## Problem requirements
Copy every line from the records below that holds the word "العميق".
----- Dataset extract
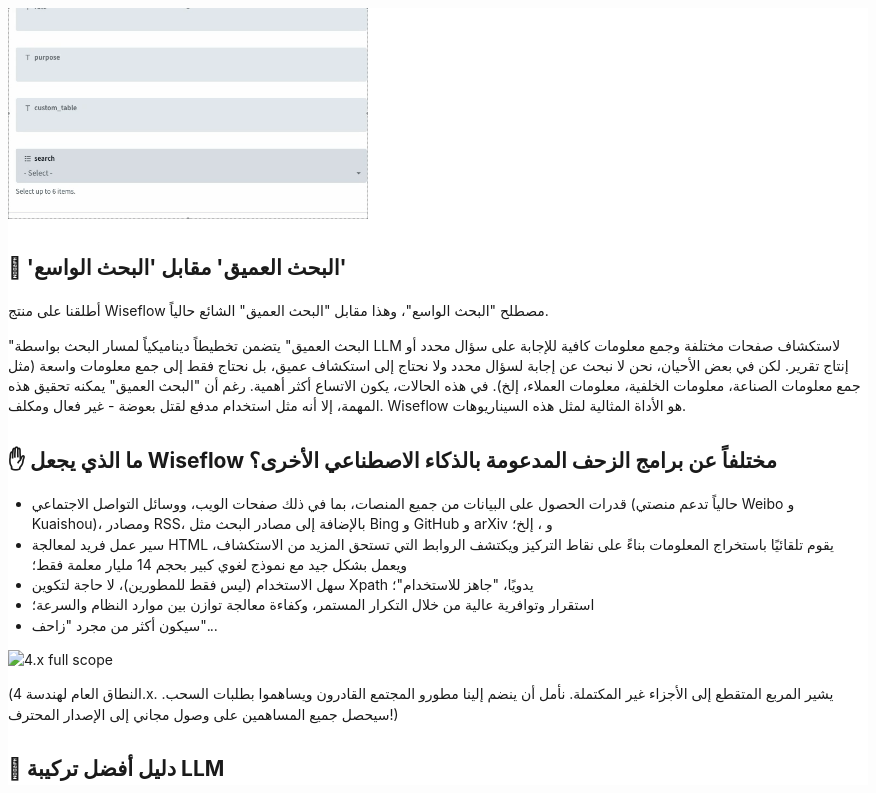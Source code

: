 <img src="docs/select_search_source.gif" alt="search_source" width="360">


## 🧐  'البحث العميق' مقابل 'البحث الواسع'

أطلقنا على منتج Wiseflow مصطلح "البحث الواسع"، وهذا مقابل "البحث العميق" الشائع حالياً.

"البحث العميق" يتضمن تخطيطاً ديناميكياً لمسار البحث بواسطة LLM لاستكشاف صفحات مختلفة وجمع معلومات كافية للإجابة على سؤال محدد أو إنتاج تقرير. لكن في بعض الأحيان، نحن لا نبحث عن إجابة لسؤال محدد ولا نحتاج إلى استكشاف عميق، بل نحتاج فقط إلى جمع معلومات واسعة (مثل جمع معلومات الصناعة، معلومات الخلفية، معلومات العملاء، إلخ). في هذه الحالات، يكون الاتساع أكثر أهمية. رغم أن "البحث العميق" يمكنه تحقيق هذه المهمة، إلا أنه مثل استخدام مدفع لقتل بعوضة - غير فعال ومكلف. Wiseflow هو الأداة المثالية لمثل هذه السيناريوهات.

## ✋ ما الذي يجعل Wiseflow مختلفاً عن برامج الزحف المدعومة بالذكاء الاصطناعي الأخرى؟

- قدرات الحصول على البيانات من جميع المنصات، بما في ذلك صفحات الويب، ووسائل التواصل الاجتماعي (حالياً تدعم منصتي Weibo و Kuaishou)، ومصادر RSS، بالإضافة إلى مصادر البحث مثل Bing و GitHub و arXiv و ، إلخ؛
- سير عمل فريد لمعالجة HTML يقوم تلقائيًا باستخراج المعلومات بناءً على نقاط التركيز ويكتشف الروابط التي تستحق المزيد من الاستكشاف، ويعمل بشكل جيد مع نموذج لغوي كبير بحجم 14 مليار معلمة فقط؛
- سهل الاستخدام (ليس فقط للمطورين)، لا حاجة لتكوين Xpath يدويًا، "جاهز للاستخدام"؛
- استقرار وتوافرية عالية من خلال التكرار المستمر، وكفاءة معالجة توازن بين موارد النظام والسرعة؛
- سيكون أكثر من مجرد "زاحف"...

<img src="docs/wiseflow4.xscope.png" alt="4.x full scope" width="720">

(النطاق العام لهندسة 4.x. يشير المربع المتقطع إلى الأجزاء غير المكتملة. نأمل أن ينضم إلينا مطورو المجتمع القادرون ويساهموا بطلبات السحب. سيحصل جميع المساهمين على وصول مجاني إلى الإصدار المحترف!)

## 🌹 دليل أفضل تركيبة LLM
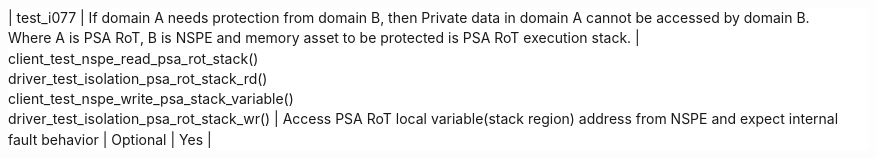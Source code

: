 | test_i077                                                   | If domain A needs protection from domain B, then Private data in domain A cannot be accessed by domain B. <br />Where A is PSA RoT, B is NSPE and memory asset to be protected is PSA RoT execution stack.                                                                                                                                                                                                                                                                                                                                                                                                                                                                                                                                                                                                                                                                                                                                                                                                                                                                                                                                                                                                                                                                                                                                                                                                                                                                                                                                                                                                                                                                                                                                                                                                                                                                                                                                                                                                                                                                                                                                                                 | client_test_nspe_read_psa_rot_stack()<br />driver_test_isolation_psa_rot_stack_rd()<br />client_test_nspe_write_psa_stack_variable()<br />driver_test_isolation_psa_rot_stack_wr()                                                   | Access PSA RoT local variable(stack region) address from NSPE and expect internal fault behavior                                                                                                                                                                                                                                                                                                                                                                                                                                                                                                                                                                                                                                                                                                                                                                                                                                           | Optional                          | Yes                                      |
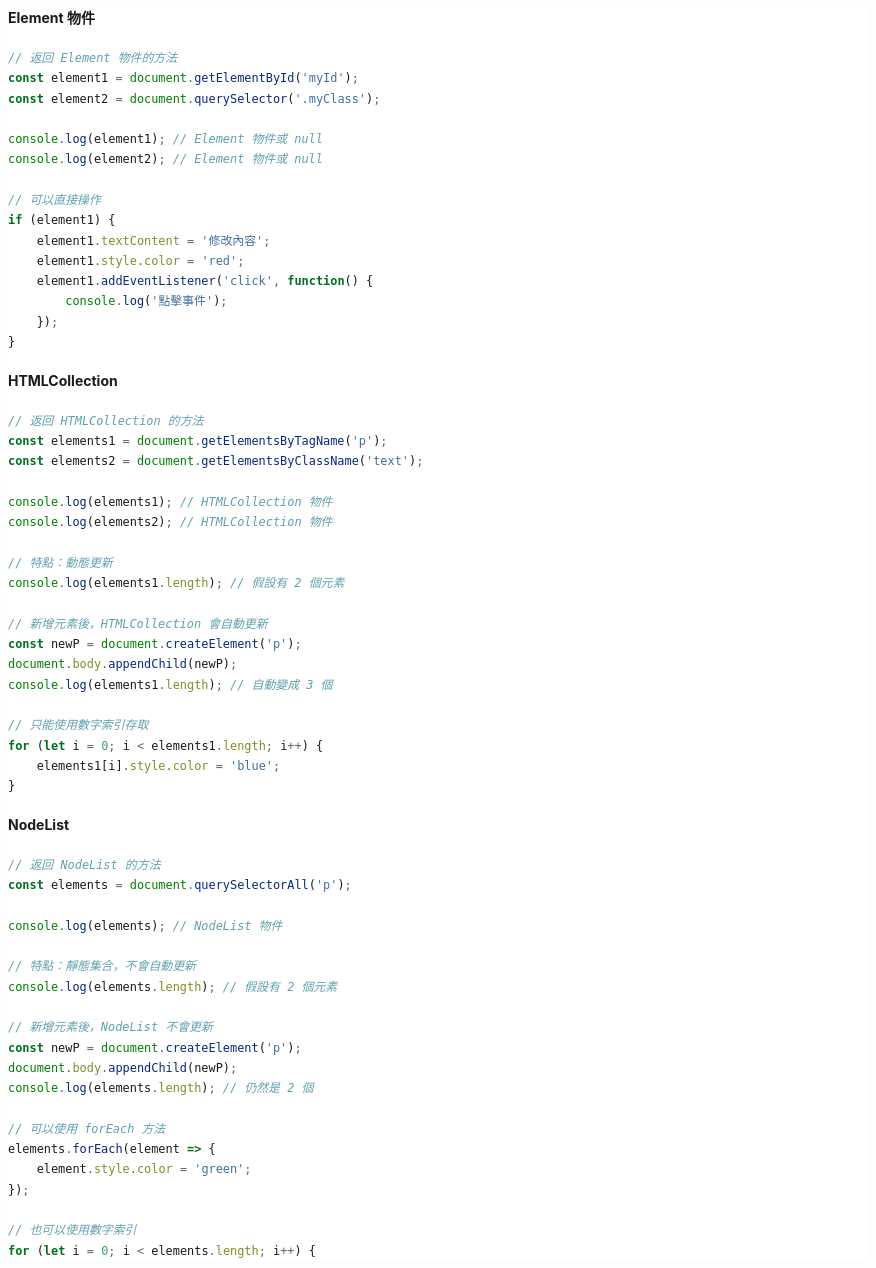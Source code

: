 #### Element 物件
```js
// 返回 Element 物件的方法
const element1 = document.getElementById('myId');
const element2 = document.querySelector('.myClass');

console.log(element1); // Element 物件或 null
console.log(element2); // Element 物件或 null

// 可以直接操作
if (element1) {
    element1.textContent = '修改內容';
    element1.style.color = 'red';
    element1.addEventListener('click', function() {
        console.log('點擊事件');
    });
}
```

#### HTMLCollection
```js
// 返回 HTMLCollection 的方法
const elements1 = document.getElementsByTagName('p');
const elements2 = document.getElementsByClassName('text');

console.log(elements1); // HTMLCollection 物件
console.log(elements2); // HTMLCollection 物件

// 特點：動態更新
console.log(elements1.length); // 假設有 2 個元素

// 新增元素後，HTMLCollection 會自動更新
const newP = document.createElement('p');
document.body.appendChild(newP);
console.log(elements1.length); // 自動變成 3 個

// 只能使用數字索引存取
for (let i = 0; i < elements1.length; i++) {
    elements1[i].style.color = 'blue';
}
```

#### NodeList
```js
// 返回 NodeList 的方法
const elements = document.querySelectorAll('p');

console.log(elements); // NodeList 物件

// 特點：靜態集合，不會自動更新
console.log(elements.length); // 假設有 2 個元素

// 新增元素後，NodeList 不會更新
const newP = document.createElement('p');
document.body.appendChild(newP);
console.log(elements.length); // 仍然是 2 個

// 可以使用 forEach 方法
elements.forEach(element => {
    element.style.color = 'green';
});

// 也可以使用數字索引
for (let i = 0; i < elements.length; i++) {
```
----------
## The completed task
## 🧐  'البحث العميق' مقابل 'البحث الواسع'
أطلقنا على منتج Wiseflow مصطلح "البحث الواسع"، وهذا مقابل "البحث العميق" الشائع حالياً.
"البحث العميق" يتضمن تخطيطاً ديناميكياً لمسار البحث بواسطة LLM لاستكشاف صفحات مختلفة وجمع معلومات كافية للإجابة على سؤال محدد أو إنتاج تقرير. لكن في بعض الأحيان، نحن لا نبحث عن إجابة لسؤال محدد ولا نحتاج إلى استكشاف عميق، بل نحتاج فقط إلى جمع معلومات واسعة (مثل جمع معلومات الصناعة، معلومات الخلفية، معلومات العملاء، إلخ). في هذه الحالات، يكون الاتساع أكثر أهمية. رغم أن "البحث العميق" يمكنه تحقيق هذه المهمة، إلا أنه مثل استخدام مدفع لقتل بعوضة - غير فعال ومكلف. Wiseflow هو الأداة المثالية لمثل هذه السيناريوهات.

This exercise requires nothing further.